Laying the groundwork, NBC and its cable partner, USA Network, televised eight straight nights of live prime-time coverage during the U.S. Olympic trials.

“This is the best thing that could happen — a generational superstar combined with unprecedented television coverage both at the trials and at the Games,” Schubert said.

Although Phelps certainly could have selfish reasons for wanting to increase swimming’s popularity, those around him say his passion is genuine. He really does want to take others along for the ride.

“I wish people could see how consistently he holds his priority to grow the sport of swimming above most other things in his professional career,” Carlisle said. “Sure, he benefits from that, but he’s not thinking about it that way. If there’s something he can do to help change the sport and benefit it 20 years down the road, he’s thinking along those lines. He’s working very hard with us when we try to create sort of a new platform that hopefully can chip away at things.”

‘I hardly recognize the sport’
Not all the credit goes to Phelps.

Many within the tight-knit swimming community credit Chuck Wielgus, USA Swimming’s innovative executive director, for bringing the sport into a modern era. He was the right man for the Phelps generation, quickly recognizing that today’s fans aren’t content with just watching what’s going on in the water.

The Olympic trials were held in a temporary pool set up inside a sprawling, modern arena in downtown Omaha, Neb. There were pyrotechnics on the pool deck, a cascading green waterfall that spelled out the names of the winners, on-deck interviews conducted by 1976 gold medalist John Naber, and booming music each time the swimmers walked on deck for a race, like fighters heading to a title bout.

“I hardly recognize the sport,” said Biondi, star of the Seoul Games and leader in the fight to professionalize swimming in the late 1980s and early ’90s. “I love the green waterfall. I would like to see my name coming down that fall.”

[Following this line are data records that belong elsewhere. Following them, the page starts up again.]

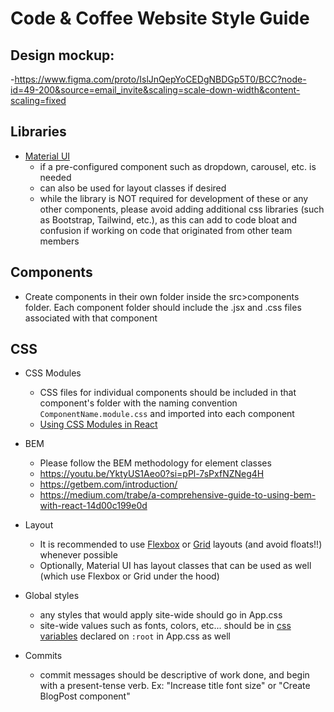 # Code & Coffee Website Style Guide

## Design mockup: 
-https://www.figma.com/proto/IslJnQepYoCEDgNBDGp5T0/BCC?node-id=49-200&source=email_invite&scaling=scale-down-width&content-scaling=fixed

## Libraries
- [Material UI](https://mui.com/material-ui/getting-started/)
    - if a pre-configured component such as dropdown, carousel, etc. is needed 
    - can also be used for layout classes if desired
    - while the library is NOT required for development of these or any other components, please avoid adding additional css libraries (such as Bootstrap, Tailwind, etc.), as this can add to code bloat and confusion if working on code that originated from other team members

## Components
- Create components in their own folder inside the src>components folder. Each component folder should include the .jsx and .css files associated with that component

## CSS 
- CSS Modules
    - CSS files for individual components should be included in that component's folder with the naming convention `ComponentName.module.css` and imported into each component 
    - [Using CSS Modules in React](https://medium.com/@ralph1786/using-css-modules-in-react-app-c2079eadbb87)
- BEM
    - Please follow the BEM methodology for element classes
    - https://youtu.be/YktyUS1Aeo0?si=pPl-7sPxfNZNeg4H
    - https://getbem.com/introduction/
    - https://medium.com/trabe/a-comprehensive-guide-to-using-bem-with-react-14d00c199e0d

- Layout
    - It is recommended to use [Flexbox](https://css-tricks.com/snippets/css/a-guide-to-flexbox/) or [Grid](https://css-tricks.com/snippets/css/complete-guide-grid/) layouts (and avoid floats!!) whenever possible
    - Optionally, Material UI has layout classes that can be used as well (which use Flexbox or Grid under the hood)

- Global styles
    - any styles that would apply site-wide should go in App.css
    - site-wide values such as fonts, colors, etc... should be in [css variables](https://developer.mozilla.org/en-US/docs/Web/CSS/Using_CSS_custom_properties) declared on `:root` in App.css as well

- Commits
    - commit messages should be descriptive of work done, and begin with a present-tense verb. Ex: "Increase title font size" or "Create BlogPost component" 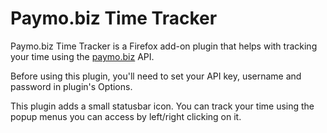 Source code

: # Paymo.biz Time Tracker

Paymo.biz Time Tracker is a Firefox add-on plugin that helps with tracking your time using the [paymo.biz](http://www.paymo.biz/) API.

Before using this plugin, you'll need to set your API key, username and password in plugin's Options.

This plugin adds a small statusbar icon. You can track your time using the popup menus you can access by left/right clicking on it.

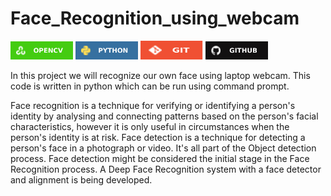 # Face_Recognition_using_webcam
<img src="Images/opencv.svg" width="100"> <img src="Images/python_logo.svg" width="100"> <img src="Images/git_logo.svg" width="100" height="30"> <img src="Images/github_logo.svg" width="100">

In this project we will recognize our own face using laptop webcam. This code is written in python which can be run using command prompt.

Face recognition is a technique for verifying or identifying a person's identity by analysing and connecting patterns based on the person's facial characteristics, however it is only useful in circumstances when the person's identity is at risk. Face detection is a technique for detecting a person's face in a photograph or video. It's all part of the Object detection process. Face detection might be considered the initial stage in the Face Recognition process. A Deep Face Recognition system with a face detector and alignment is being developed.
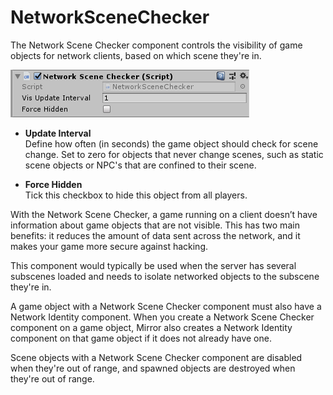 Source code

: # NetworkSceneChecker

The Network Scene Checker component controls the visibility of game objects for network clients, based on which scene they're in.

![Network Scene Checker component](NetworkSceneCheck.png)

-   **Update Interval**  
    Define how often (in seconds) the game object should check for scene change.  Set to zero for objects that never change scenes, such as static scene objects or NPC's that are confined to their scene.

-   **Force Hidden**  
    Tick this checkbox to hide this object from all players.

With the Network Scene Checker, a game running on a client doesn’t have information about game objects that are not visible. This has two main benefits: it reduces the amount of data sent across the network, and it makes your game more secure against hacking.

This component would typically be used when the server has several subscenes loaded and needs to isolate networked objects to the subscene they're in.

A game object with a Network Scene Checker component must also have a Network Identity component. When you create a Network Scene Checker component on a game object, Mirror also creates a Network Identity component on that game object if it does not already have one.

Scene objects with a Network Scene Checker component are disabled when they're out of range, and spawned objects are destroyed when they're out of range.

Wielgus, who took over the organization in 1997, said his biggest accomplishment was something that went largely unnoticed unless you were a ticked-off swimming parent: USA Swimming doubled its annual dues from $25 to $50, then pumped most of that new revenue back into the sport. Half went to grass-roots programs and 25 percent was dedicated to marketing and promotion.

“Hats off to USA Swimming and Chuck Wielgus for embracing sports in the modern era,” Biondi said. “The old mold of AAU swimming, of doing it for the love of the sport, has been broken. They’re looking to the future in a very competitive market.”

Of course, it sure doesn’t hurt to have a star such as Phelps leading the way.

“He’s a special swimmer,” said Eddie Reese, coach of the U.S. men’s team. “One of a century.”